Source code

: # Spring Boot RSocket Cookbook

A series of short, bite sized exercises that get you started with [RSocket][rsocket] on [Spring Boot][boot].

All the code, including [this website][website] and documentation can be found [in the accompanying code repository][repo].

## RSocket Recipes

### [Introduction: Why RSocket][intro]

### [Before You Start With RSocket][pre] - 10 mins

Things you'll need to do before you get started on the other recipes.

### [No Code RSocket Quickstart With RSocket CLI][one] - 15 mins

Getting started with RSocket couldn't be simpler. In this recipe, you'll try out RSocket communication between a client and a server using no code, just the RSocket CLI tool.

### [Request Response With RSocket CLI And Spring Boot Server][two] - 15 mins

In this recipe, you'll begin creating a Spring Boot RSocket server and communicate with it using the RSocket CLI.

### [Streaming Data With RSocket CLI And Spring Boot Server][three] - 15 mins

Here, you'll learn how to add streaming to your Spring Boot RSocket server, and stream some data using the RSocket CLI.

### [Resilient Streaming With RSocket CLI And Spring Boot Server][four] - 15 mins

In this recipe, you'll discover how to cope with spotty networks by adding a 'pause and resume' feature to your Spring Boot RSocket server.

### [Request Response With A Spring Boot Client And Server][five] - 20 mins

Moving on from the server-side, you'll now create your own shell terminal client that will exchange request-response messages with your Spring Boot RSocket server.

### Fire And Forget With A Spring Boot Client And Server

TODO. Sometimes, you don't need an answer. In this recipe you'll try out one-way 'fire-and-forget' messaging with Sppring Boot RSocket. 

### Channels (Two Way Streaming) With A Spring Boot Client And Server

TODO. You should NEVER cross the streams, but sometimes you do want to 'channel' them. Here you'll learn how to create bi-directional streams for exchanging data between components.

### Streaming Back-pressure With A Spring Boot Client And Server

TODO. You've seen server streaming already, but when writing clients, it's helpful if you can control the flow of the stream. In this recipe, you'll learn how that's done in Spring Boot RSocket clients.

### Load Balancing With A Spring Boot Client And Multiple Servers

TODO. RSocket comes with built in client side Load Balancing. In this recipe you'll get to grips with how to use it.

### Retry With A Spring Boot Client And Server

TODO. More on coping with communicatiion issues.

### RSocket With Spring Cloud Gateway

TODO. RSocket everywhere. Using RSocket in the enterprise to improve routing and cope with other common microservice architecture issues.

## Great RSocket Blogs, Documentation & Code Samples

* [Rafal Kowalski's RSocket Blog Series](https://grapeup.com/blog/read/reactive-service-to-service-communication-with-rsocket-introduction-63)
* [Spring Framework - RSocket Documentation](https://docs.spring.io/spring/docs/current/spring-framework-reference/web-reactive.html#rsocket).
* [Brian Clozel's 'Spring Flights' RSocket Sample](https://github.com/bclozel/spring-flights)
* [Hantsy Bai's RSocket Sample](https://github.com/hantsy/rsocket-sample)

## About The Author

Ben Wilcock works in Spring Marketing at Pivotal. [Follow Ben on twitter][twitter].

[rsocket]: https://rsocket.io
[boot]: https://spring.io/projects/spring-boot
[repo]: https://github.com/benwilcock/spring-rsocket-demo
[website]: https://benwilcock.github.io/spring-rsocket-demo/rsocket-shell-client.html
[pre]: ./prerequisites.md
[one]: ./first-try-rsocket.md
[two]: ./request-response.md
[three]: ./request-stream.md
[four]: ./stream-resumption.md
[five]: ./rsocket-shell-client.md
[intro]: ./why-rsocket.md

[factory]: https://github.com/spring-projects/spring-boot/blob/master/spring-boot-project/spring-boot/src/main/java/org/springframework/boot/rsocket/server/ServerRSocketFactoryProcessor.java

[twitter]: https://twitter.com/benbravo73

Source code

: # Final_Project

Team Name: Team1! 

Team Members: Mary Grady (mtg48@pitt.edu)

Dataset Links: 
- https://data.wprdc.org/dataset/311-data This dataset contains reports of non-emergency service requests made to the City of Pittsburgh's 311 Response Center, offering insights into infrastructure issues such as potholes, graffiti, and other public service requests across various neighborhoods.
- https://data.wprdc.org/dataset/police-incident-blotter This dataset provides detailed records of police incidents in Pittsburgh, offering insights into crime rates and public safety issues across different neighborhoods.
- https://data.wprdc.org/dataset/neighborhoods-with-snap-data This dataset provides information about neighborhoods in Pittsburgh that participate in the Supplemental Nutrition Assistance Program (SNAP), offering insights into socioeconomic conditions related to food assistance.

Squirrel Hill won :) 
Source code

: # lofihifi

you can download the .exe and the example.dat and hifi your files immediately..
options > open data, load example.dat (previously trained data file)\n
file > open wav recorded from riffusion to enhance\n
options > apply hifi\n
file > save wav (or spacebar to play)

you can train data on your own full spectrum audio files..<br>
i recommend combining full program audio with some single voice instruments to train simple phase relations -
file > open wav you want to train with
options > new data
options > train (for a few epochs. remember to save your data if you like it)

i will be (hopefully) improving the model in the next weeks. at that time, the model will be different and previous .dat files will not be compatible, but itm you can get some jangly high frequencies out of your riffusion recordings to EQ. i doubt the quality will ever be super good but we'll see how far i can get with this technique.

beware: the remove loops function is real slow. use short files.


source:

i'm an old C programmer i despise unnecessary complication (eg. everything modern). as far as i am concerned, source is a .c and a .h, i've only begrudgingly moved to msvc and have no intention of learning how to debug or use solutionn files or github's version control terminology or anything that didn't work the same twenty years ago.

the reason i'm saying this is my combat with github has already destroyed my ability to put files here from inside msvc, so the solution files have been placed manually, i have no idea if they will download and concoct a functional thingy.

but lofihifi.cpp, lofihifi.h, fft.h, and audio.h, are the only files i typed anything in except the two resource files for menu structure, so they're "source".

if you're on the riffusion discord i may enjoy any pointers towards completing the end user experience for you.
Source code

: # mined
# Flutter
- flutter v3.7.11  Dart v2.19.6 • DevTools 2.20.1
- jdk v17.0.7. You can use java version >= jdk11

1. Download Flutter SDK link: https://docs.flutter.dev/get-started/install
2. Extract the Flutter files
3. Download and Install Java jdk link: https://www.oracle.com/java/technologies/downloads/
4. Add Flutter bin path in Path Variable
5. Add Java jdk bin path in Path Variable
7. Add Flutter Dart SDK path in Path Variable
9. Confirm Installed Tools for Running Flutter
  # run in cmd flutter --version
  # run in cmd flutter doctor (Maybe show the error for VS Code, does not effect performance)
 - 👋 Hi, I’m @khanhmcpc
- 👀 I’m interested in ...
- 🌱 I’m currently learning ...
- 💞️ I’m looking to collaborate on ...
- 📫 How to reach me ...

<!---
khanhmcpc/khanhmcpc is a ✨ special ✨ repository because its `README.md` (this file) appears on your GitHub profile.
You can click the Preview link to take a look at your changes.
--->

━━━━━━━━

All that is needed is the exact run of lines above from the line containing "Moving on from" through the line containing "### RSocket With Spring Cloud Gateway", both of them included.

#### [Result]
Moving on from the server-side, you'll now create your own shell terminal client that will exchange request-response messages with your Spring Boot RSocket server.

### Fire And Forget With A Spring Boot Client And Server

TODO. Sometimes, you don't need an answer. In this recipe you'll try out one-way 'fire-and-forget' messaging with Sppring Boot RSocket. 

### Channels (Two Way Streaming) With A Spring Boot Client And Server

TODO. You should NEVER cross the streams, but sometimes you do want to 'channel' them. Here you'll learn how to create bi-directional streams for exchanging data between components.

### Streaming Back-pressure With A Spring Boot Client And Server

TODO. You've seen server streaming already, but when writing clients, it's helpful if you can control the flow of the stream. In this recipe, you'll learn how that's done in Spring Boot RSocket clients.

### Load Balancing With A Spring Boot Client And Multiple Servers

TODO. RSocket comes with built in client side Load Balancing. In this recipe you'll get to grips with how to use it.

### Retry With A Spring Boot Client And Server

TODO. More on coping with communicatiion issues.

### RSocket With Spring Cloud Gateway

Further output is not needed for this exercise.